As an African American female, I often feel I have a heighten awareness of how I relate to the world around me. To be more specific, I have a conscious thought of the places I go, who I may encounter there and whether or not I have to enter said place with my guards up. Being an African American female in the south makes this awareness even more potent.
It’s important to know that I grew up in the suburbs of southern Maryland with a diversity group of people, I never attended a predominately minority school nor did I attend a historically black college or university. With this said, I have been aware of my blackness and it’s relationship to my world literally all my life.
I’ve made my own conclusion about life. One in particular relates to my attendance at Twitter Math Camp 2017. I concluded that by attending this conference, I’d be one of few black people there. This thought seemed very normal to me. As an educator, I’ve been in many professional learning sessions where I was the sole African American “representative” in the room. I’ve grown accustomed to it, making it my duty to represent my race and culture with dignity in those rooms.
So when I walked in the Dining Hall of Holy Innocent Episcopal School along with around 200 other participants, I wasn’t surprised to see like 4 or 5 other brown skinned people. But that evening I received a DM from another participant which read, “Where are all the black people?”
In that moment, reading that message, I realized it wasn’t my role to be the sole representative. It isn’t supposed to be normal for me to be the only black face in the room. I had to ask myself some really hard questions. Jenise, what have you done to engage your African American counterparts in this forum? What message are you sending when you don’t question why there aren’t more African Americans in the room? And the toughest one, what’s your role in this discussion?
Attending TMC was on my professional bucket list. I so desired to attend that I even wrote about it around this time last year in a Global Math Department article. When I shared this wish of attending with a good friend of mine, his response was, “To be honest Jenise, if you want to attend, you need to present.” I immediately felt disappointed, with my first thought being, “I don’t have anything to offer.” But my desire to attend weighed so heavily upon me, I pulled up my big girl panties and submitted a proposal.
Fast forward to #TMC17, completely geeked up from the opportunity to learn from people I admire, I walked into something for which I was not prepared.

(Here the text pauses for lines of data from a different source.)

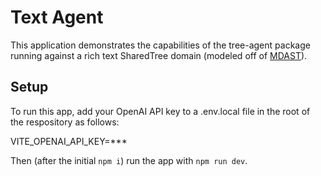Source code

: # Text Agent

This application demonstrates the capabilities of the tree-agent package running against a rich text SharedTree domain (modeled off of [MDAST](https://github.com/syntax-tree/mdast)).

## Setup

To run this app, add your OpenAI API key to a .env.local file in the root of the respository as follows:

VITE_OPENAI_API_KEY=***

Then (after the initial `npm i`) run the app with `npm run dev`.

Days leading to the conference, I received messages of encouragement from other #tmc17 participants when I expressed presentation gitters.
Walking into the Dining Hall, smiling faces greeted me and offers for seating invited me. Conversations were easy, many happening as if I were talking with an old friend I hadn’t seen in a while.
To take things a step farther, opportunities for deep and vulnerable conversations about the art of teaching math occurred in multiple sessions. I found out quickly that I did have something to offer, and it was more than I expected.
Which brings me back to my tough questions. Could it be that many of my African American counterparts are not in these math communities because they’ve yet to be informed through a simple invitation? Is it because they feel they don’t have anything to offer? Or do they feel our ways of teaching math are so drastically different that others wouldn’t understand their perspective?
I don’t have an answer to those questions. I know that #TMC17 has made me a better math educator with one conference. I can only imagine how I will continue to evolve as I attend more TMCs in the future. So I’m changing my #1tmcthing to speaking up and out about the underrepresentation of African American teachers in #tmc and #mtbos. Not speaking up as if these organization have purposely caused an injustice. But speaking up to inform, empower and educate African American teachers how to #pushsend and join the conversation. You have a lot to bring to the table and your voice deserves to be heard.